Mais le fleuve tuera l'homme blanc de Patrick Besson

Brazzaville, fin de la saison sèche 2007. En Afrique équatoriale, il y a deux saisons : la sèche et la mouillée, dite aussi saison des pluies. Et une température unique : 30°. Christophe Parmentier, jeune cadre supérieur d'une compagnie pétrolière française, reconnaît, dans l'Airbus A320 qui l'emmène au Congo, Blandine de Kergalec, ancien officier de la DGSE, rayée des cadres en 1985 à la suite d'un scandale. Il rencontre aussi Bernard Lemaire, historien et conférencier spécialisé dans le conseil aux Présidents africains, et sa compagne, Elena Petrova, Russe installée à Brazzaville travaillant dans l'import-export et mère d'un ado métis : Pouchkine, étudiant en philosophie et peintre abstrait.

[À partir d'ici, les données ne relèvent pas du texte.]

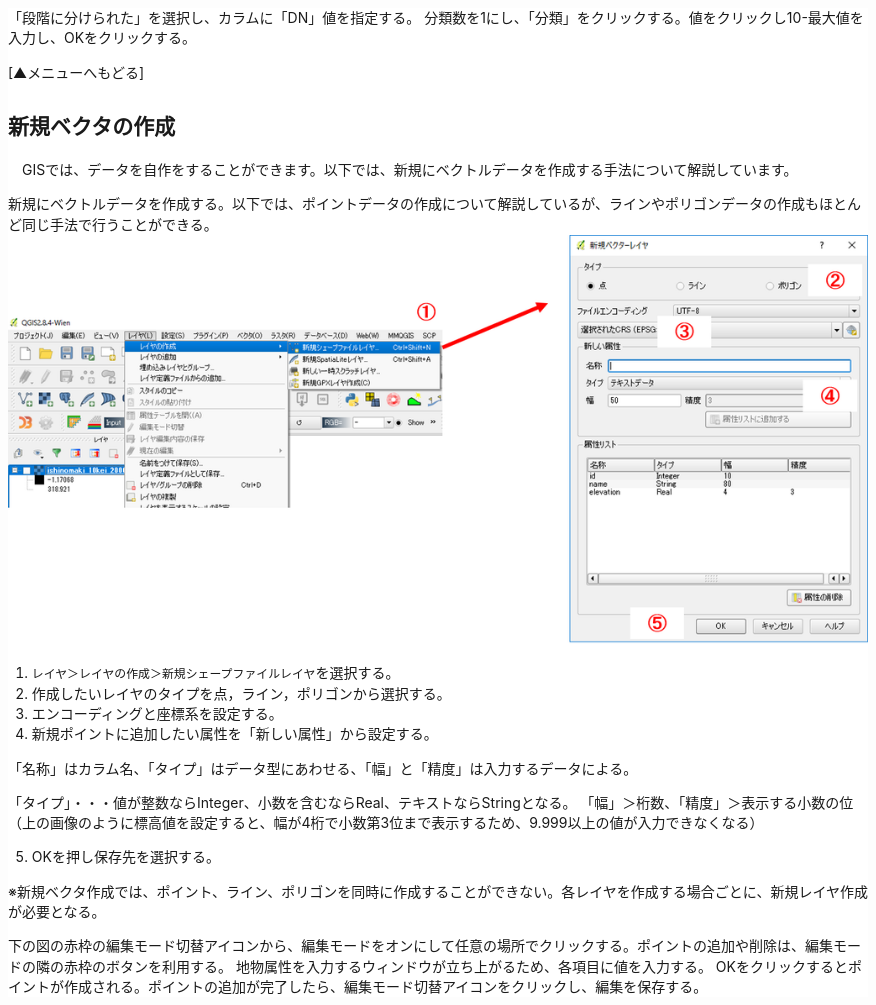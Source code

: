 「段階に分けられた」を選択し、カラムに「DN」値を指定する。
分類数を1にし、「分類」をクリックする。値をクリックし10-最大値を入力し、OKをクリックする。

[▲メニューへもどる]

## 新規ベクタの作成
　GISでは、データを自作をすることができます。以下では、新規にベクトルデータを作成する手法について解説しています。

新規にベクトルデータを作成する。以下では、ポイントデータの作成について解説しているが、ラインやポリゴンデータの作成もほとんど同じ手法で行うことができる。
![テーブルを編集](pic_qgis2_8/10pic_20-1.png)
1. `レイヤ＞レイヤの作成＞新規シェープファイルレイヤ`を選択する。
2. 作成したいレイヤのタイプを点，ライン，ポリゴンから選択する。
3. エンコーディングと座標系を設定する。
4. 新規ポイントに追加したい属性を「新しい属性」から設定する。

「名称」はカラム名、「タイプ」はデータ型にあわせる、「幅」と「精度」は入力するデータによる。

「タイプ」・・・値が整数ならInteger、小数を含むならReal、テキストならStringとなる。
「幅」＞桁数、「精度」＞表示する小数の位
（上の画像のように標高値を設定すると、幅が4桁で小数第3位まで表示するため、9.999以上の値が入力できなくなる）

5. OKを押し保存先を選択する。

※新規ベクタ作成では、ポイント、ライン、ポリゴンを同時に作成することができない。各レイヤを作成する場合ごとに、新規レイヤ作成が必要となる。


下の図の赤枠の編集モード切替アイコンから、編集モードをオンにして任意の場所でクリックする。ポイントの追加や削除は、編集モードの隣の赤枠のボタンを利用する。
地物属性を入力するウィンドウが立ち上がるため、各項目に値を入力する。
OKをクリックするとポイントが作成される。ポイントの追加が完了したら、編集モード切替アイコンをクリックし、編集を保存する。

Tous seront mêlés à un règlement de comptes ultraviolent entre Rwandais : Hutus et Tutsis.


J'ai aimé parce que j'ai retrouvé l'afrique, telle qu'elle est...Roman sur fond d'espionnage, bien mené ( comme dans tous les gros livre, j'ai trouvé quelques longueurs !) l'histoire des Rwandais  vue sous un autre angle, bref à lire!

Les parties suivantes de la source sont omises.